Data for the task below:
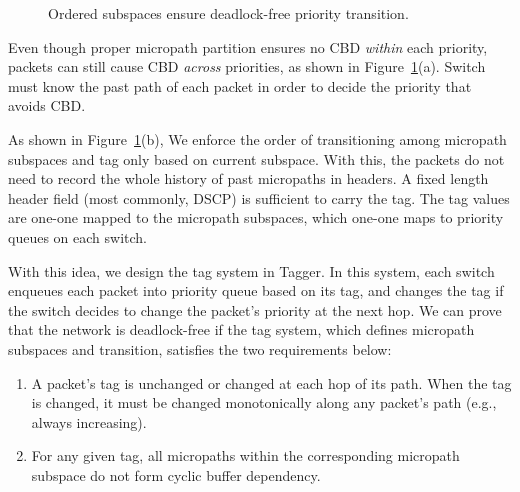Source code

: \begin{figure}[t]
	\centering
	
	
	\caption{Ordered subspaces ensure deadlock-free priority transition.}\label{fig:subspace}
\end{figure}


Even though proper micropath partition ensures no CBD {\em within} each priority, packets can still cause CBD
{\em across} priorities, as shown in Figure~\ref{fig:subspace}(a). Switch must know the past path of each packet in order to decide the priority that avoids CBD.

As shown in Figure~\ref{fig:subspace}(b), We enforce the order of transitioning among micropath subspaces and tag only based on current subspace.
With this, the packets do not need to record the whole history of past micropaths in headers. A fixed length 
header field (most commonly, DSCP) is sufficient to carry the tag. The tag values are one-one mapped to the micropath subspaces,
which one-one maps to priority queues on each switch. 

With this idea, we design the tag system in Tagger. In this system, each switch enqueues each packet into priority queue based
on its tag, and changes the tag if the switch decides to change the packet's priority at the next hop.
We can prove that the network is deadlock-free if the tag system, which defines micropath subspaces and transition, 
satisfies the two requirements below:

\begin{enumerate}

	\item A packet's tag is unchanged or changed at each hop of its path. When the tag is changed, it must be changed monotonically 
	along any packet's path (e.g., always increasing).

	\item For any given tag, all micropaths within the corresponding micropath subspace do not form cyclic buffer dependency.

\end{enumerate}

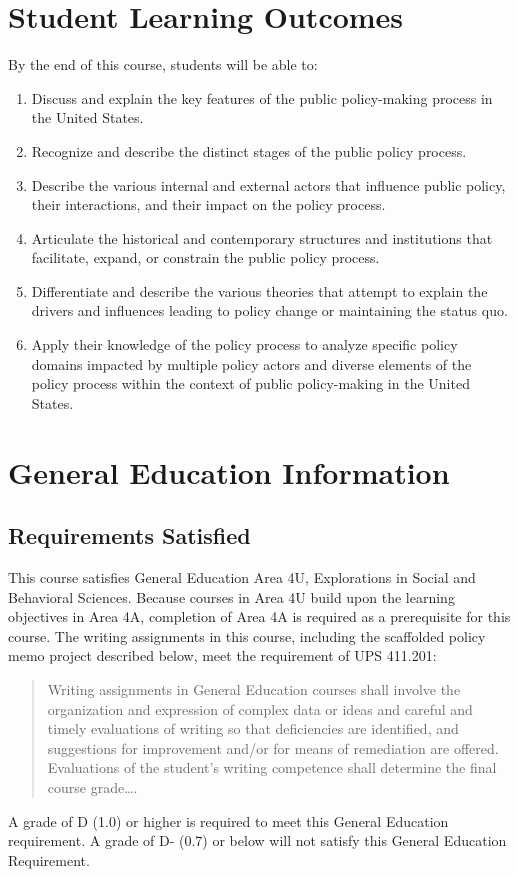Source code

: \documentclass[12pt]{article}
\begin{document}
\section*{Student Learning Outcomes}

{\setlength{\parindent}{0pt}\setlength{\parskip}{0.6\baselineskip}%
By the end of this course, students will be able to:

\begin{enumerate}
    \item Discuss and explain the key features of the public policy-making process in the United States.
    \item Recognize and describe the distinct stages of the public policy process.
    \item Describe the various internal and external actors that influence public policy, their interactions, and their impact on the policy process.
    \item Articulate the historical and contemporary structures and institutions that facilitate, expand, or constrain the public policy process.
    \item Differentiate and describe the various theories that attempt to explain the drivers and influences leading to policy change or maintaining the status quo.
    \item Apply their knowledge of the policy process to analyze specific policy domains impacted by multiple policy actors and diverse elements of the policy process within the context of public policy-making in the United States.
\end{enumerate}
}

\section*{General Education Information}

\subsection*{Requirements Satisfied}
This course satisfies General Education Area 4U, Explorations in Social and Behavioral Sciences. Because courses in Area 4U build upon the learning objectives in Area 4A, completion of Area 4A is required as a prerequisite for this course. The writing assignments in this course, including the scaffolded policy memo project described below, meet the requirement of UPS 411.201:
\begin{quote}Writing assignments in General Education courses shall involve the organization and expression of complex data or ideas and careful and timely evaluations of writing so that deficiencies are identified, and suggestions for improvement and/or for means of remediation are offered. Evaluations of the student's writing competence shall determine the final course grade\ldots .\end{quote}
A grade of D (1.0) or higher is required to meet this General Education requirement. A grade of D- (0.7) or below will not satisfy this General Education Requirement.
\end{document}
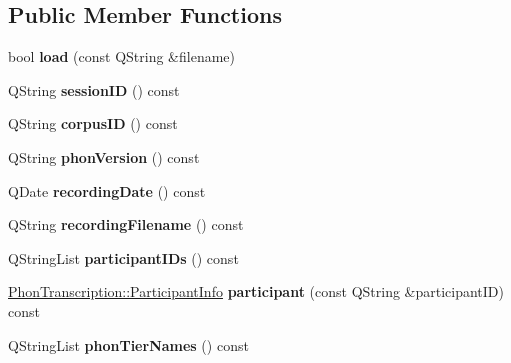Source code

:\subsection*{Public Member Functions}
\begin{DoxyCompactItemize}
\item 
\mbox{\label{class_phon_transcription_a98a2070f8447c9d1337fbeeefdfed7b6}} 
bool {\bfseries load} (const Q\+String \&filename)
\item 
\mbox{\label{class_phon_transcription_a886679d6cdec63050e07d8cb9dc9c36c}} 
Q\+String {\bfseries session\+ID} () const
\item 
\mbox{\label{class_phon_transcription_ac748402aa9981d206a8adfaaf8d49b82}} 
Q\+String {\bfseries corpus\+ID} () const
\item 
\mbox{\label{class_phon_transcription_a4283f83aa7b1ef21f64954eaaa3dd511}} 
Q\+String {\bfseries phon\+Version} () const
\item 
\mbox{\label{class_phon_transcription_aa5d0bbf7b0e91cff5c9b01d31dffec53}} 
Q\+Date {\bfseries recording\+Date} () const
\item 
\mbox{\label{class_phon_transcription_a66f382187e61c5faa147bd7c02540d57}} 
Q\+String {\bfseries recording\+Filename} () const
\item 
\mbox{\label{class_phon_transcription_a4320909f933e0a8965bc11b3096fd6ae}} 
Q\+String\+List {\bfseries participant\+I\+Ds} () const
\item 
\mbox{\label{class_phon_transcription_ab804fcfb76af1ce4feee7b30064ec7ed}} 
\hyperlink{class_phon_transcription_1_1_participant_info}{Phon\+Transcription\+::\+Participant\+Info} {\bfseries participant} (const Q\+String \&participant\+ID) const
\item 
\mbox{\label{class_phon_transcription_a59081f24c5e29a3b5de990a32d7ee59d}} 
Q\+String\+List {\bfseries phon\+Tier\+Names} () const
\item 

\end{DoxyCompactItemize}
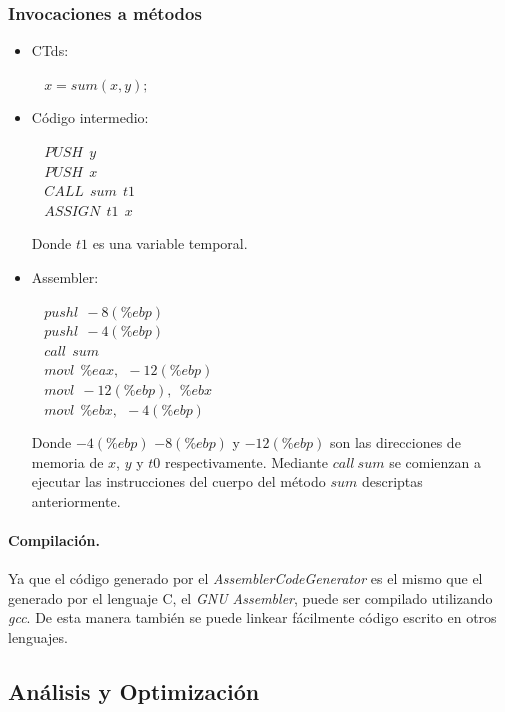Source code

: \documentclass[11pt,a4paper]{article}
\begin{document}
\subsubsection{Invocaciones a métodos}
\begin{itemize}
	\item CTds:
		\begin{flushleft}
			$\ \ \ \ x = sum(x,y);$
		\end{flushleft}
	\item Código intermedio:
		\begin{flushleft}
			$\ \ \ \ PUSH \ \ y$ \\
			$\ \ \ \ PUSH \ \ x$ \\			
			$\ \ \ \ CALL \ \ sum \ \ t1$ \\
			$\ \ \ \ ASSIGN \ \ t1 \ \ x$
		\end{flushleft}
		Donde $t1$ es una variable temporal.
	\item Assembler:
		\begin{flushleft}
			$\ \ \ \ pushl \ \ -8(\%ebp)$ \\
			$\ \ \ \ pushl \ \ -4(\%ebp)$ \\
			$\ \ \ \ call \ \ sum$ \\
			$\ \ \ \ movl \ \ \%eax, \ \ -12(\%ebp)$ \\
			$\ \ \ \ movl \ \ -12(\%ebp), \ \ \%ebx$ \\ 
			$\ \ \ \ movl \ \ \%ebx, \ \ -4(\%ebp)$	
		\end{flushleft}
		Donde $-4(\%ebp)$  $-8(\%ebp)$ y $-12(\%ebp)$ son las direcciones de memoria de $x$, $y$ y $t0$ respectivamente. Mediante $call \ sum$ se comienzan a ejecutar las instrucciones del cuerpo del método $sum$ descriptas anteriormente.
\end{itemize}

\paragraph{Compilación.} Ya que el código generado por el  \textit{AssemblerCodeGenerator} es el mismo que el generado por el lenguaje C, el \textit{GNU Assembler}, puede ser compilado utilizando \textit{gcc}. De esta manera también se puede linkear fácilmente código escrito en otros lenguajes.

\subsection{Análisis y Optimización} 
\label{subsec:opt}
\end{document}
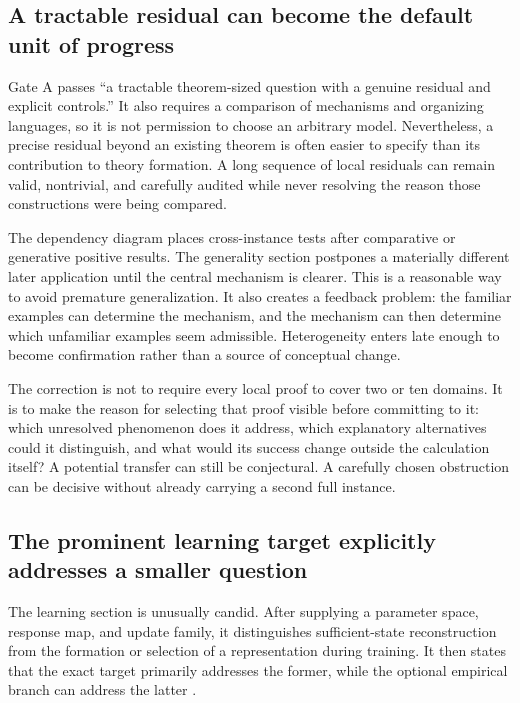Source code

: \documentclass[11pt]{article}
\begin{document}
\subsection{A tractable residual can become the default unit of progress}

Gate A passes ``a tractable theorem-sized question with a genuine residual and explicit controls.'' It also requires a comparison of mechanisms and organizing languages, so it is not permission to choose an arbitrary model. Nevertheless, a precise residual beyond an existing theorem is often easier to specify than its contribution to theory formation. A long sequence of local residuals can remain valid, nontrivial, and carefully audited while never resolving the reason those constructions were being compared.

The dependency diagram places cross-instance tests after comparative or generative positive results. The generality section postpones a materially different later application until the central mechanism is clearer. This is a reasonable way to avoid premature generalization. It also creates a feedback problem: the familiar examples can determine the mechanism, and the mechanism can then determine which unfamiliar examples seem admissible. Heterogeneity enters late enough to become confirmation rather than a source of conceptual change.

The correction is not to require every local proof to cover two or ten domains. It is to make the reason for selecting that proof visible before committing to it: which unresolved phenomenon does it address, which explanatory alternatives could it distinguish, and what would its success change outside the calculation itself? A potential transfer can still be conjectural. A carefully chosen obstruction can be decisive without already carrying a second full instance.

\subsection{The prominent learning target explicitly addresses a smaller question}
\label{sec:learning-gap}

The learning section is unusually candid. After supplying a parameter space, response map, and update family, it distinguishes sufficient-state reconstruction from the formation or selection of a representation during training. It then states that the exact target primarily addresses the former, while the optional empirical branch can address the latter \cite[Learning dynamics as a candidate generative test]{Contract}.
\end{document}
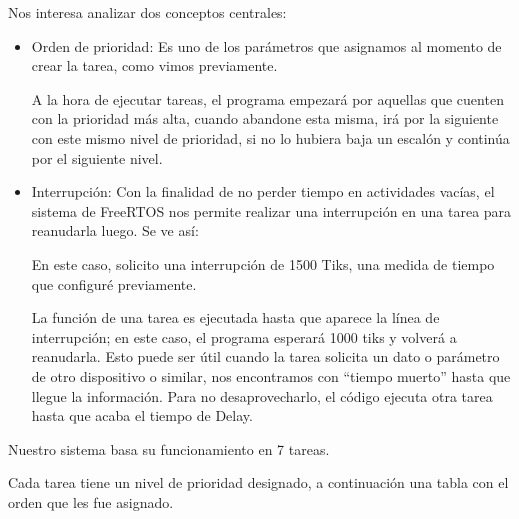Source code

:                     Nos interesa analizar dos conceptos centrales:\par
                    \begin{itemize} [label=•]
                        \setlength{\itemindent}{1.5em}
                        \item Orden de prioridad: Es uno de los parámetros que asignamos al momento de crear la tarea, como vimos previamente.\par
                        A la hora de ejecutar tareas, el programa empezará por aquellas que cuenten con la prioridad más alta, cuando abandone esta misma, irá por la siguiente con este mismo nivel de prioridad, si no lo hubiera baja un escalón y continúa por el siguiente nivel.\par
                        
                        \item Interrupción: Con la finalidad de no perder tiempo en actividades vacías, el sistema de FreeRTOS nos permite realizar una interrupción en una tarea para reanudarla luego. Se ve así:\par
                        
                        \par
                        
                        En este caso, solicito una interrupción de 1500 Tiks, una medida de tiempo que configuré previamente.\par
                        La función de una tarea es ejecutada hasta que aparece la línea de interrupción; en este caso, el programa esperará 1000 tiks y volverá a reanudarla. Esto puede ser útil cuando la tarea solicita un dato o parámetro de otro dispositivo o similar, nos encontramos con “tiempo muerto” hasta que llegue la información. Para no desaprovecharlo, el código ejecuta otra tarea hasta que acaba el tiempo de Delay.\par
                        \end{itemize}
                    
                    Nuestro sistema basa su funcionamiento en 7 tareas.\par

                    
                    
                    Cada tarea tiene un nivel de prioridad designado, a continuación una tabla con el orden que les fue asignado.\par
End of Data for the task.
__Prompt__
Every line of the records above where the string "documentclass" is found should be copied.

__Reply to the exercise__
: \documentclass[12pt]{article}
: \documentclass[11pt,a4paper]{article}
: \documentclass[11pt]{article}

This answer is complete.